***** SUPPLIED RECORDS *****

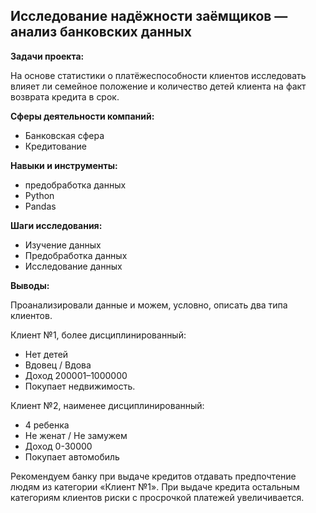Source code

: ## Исследование надёжности заёмщиков — анализ банковских данных

**Задачи проекта:**

На основе статистики о платёжеспособности клиентов исследовать влияет ли семейное положение и количество детей клиента на факт возврата кредита в срок.

**Сферы деятельности компаний:**

- Банковская сфера
- Кредитование

**Навыки и инструменты:**
- предобработка данных
- Python
- Pandas

**Шаги исследования:**

- Изучение данных
- Предобработка данных
- Исследование данных

**Выводы:**

Проанализировали данные и можем, условно, описать два типа клиентов.

Клиент №1, более дисциплинированный:

- Нет детей
- Вдовец / Вдова
- Доход 200001–1000000
- Покупает недвижимость.

Клиент №2, наименее дисциплинированный:

- 4 ребенка
- Не женат / Не замужем
- Доход 0-30000
- Покупает автомобиль

Рекомендуем банку при выдаче кредитов отдавать предпочтение людям из категории «Клиент №1». При выдаче кредита остальным категориям клиентов риски с просрочкой платежей увеличивается.

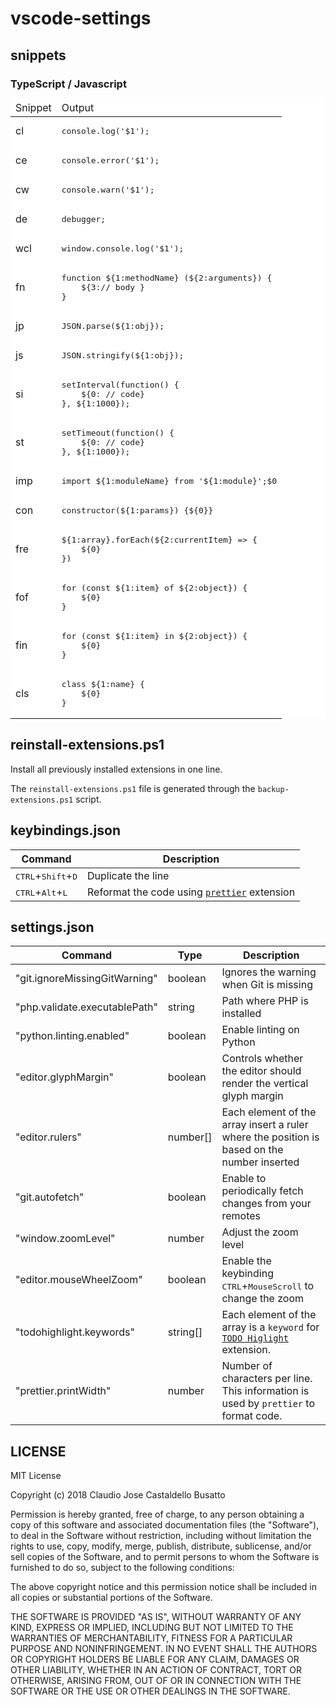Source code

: # vscode-settings

## snippets
### TypeScript / Javascript
<table style="background-color:#FFF;">
    <thead>
        <tr>
            <td>Snippet</td>
            <td>Output</td>
        </tr>
    </thead>
    <tbody>
        <tr>
            <td>cl</td>
            <td><pre lang="javascript">console.log('$1');</pre></td>
        </tr>
        <tr>
            <td>ce</td>
            <td><pre lang="javascript">console.error('$1');</pre></td>
            </tr>
        <tr>
            <td>cw</td>
            <td><pre lang="javascript">console.warn('$1');</pre></td> 
        </tr>
        <tr>
            <td>de</td>
            <td><pre lang="javascript">debugger;</pre></td>            
        </tr>
        <tr>
            <td>wcl</td><td><pre lang="javascript">window.console.log('$1');</pre></td>
        </tr>
        <tr>
            <td>fn</td>
            <td><pre lang="javascript">function ${1:methodName} (${2:arguments}) { 
    ${3:// body }
} </pre></td>
        </tr>
        <tr>
            <td>jp</td>
            <td><pre lang="javascript">JSON.parse(${1:obj});</pre></td>
        </tr>
        <tr>
            <td>js</td>
            <td><pre lang="javascript">JSON.stringify(${1:obj});</pre></td>
        </tr>
        <tr>
            <td>si</td>
            <td><pre lang="javascript">setInterval(function() { 
    ${0: // code}
}, ${1:1000});</pre>
            </td>
        </tr>
        <tr>
            <td>st</td>
            <td><pre lang="javascript">setTimeout(function() {
    ${0: // code}
}, ${1:1000});</pre></td>     
        </tr>
        <tr>
            <td>imp</td>
            <td><pre lang="javascript">import ${1:moduleName} from '${1:module}';$0</pre></td>
        </tr>
        <tr>
            <td>con</td>
            <td><pre lang="javascript">constructor(${1:params}) {${0}}</pre></td>
        </tr>
        <tr>
            <td>fre</td>
            <td><pre lang="javascript">${1:array}.forEach(${2:currentItem} => {
    ${0}
})</pre></td>
        </tr>
        <tr>
            <td>fof</td>
            <td><pre lang="javascript">for (const ${1:item} of ${2:object}) {
    ${0}
}</pre></td>
        </tr>
        <tr>
            <td>fin</td>
            <td><pre lang="javascript">for (const ${1:item} in ${2:object}) {
    ${0}
}</pre></td>
        </tr>
        <tr>
            <td>cls</td>
            <td><pre lang="javascript">class ${1:name} {
    ${0}
}</pre></td>
        </tr>
    </tbody>
</table>

## reinstall-extensions.ps1

Install all previously installed extensions in one line.

The `reinstall-extensions.ps1` file is generated through the `backup-extensions.ps1` script.

## keybindings.json

| Command | Description |
|---------|-------------|
<kbd>CTRL</kbd>+<kbd>Shift</kbd>+<kbd>D</kbd> | Duplicate the line
<kbd>CTRL</kbd>+<kbd>Alt</kbd>+<kbd>L</kbd> | Reformat the code using [`prettier`](https://github.com/prettier/prettier-vscode) extension

## settings.json
| Command | Type | Description |
|---------|------|-------------|
"git.ignoreMissingGitWarning" | boolean | Ignores the warning when Git is missing
"php.validate.executablePath" | string | Path where PHP is installed
"python.linting.enabled" | boolean | Enable linting on Python
"editor.glyphMargin" | boolean | Controls whether the editor should render the vertical glyph margin
"editor.rulers" | number[] | Each element of the array insert a ruler where the position is based on the number inserted
"git.autofetch" | boolean | Enable to periodically fetch changes from your remotes
"window.zoomLevel" | number | Adjust the zoom level
"editor.mouseWheelZoom" | boolean | Enable the keybinding <kbd>CTRL</kbd>+<kbd>MouseScroll</kbd> to change the zoom
"todohighlight.keywords" | string[] | Each element of the array is a `keyword` for [`TODO Higlight`](https://github.com/wayou/vscode-todo-highlight) extension. 
"prettier.printWidth" | number | Number of characters per line. This information is used by `prettier` to format code.

## LICENSE
MIT License

Copyright (c) 2018 Claudio Jose Castaldello Busatto

Permission is hereby granted, free of charge, to any person obtaining a copy
of this software and associated documentation files (the "Software"), to deal
in the Software without restriction, including without limitation the rights
to use, copy, modify, merge, publish, distribute, sublicense, and/or sell
copies of the Software, and to permit persons to whom the Software is
furnished to do so, subject to the following conditions:

The above copyright notice and this permission notice shall be included in all
copies or substantial portions of the Software.

THE SOFTWARE IS PROVIDED "AS IS", WITHOUT WARRANTY OF ANY KIND, EXPRESS OR
IMPLIED, INCLUDING BUT NOT LIMITED TO THE WARRANTIES OF MERCHANTABILITY,
FITNESS FOR A PARTICULAR PURPOSE AND NONINFRINGEMENT. IN NO EVENT SHALL THE
AUTHORS OR COPYRIGHT HOLDERS BE LIABLE FOR ANY CLAIM, DAMAGES OR OTHER
LIABILITY, WHETHER IN AN ACTION OF CONTRACT, TORT OR OTHERWISE, ARISING FROM,
OUT OF OR IN CONNECTION WITH THE SOFTWARE OR THE USE OR OTHER DEALINGS IN THE
SOFTWARE.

*****

Locate all lines in the listing above with the word "function" and copy them.

● COMPLETED TASK:
            <td><pre lang="javascript">function ${1:methodName} (${2:arguments}) { 
            <td><pre lang="javascript">setInterval(function() { 
            <td><pre lang="javascript">setTimeout(function() {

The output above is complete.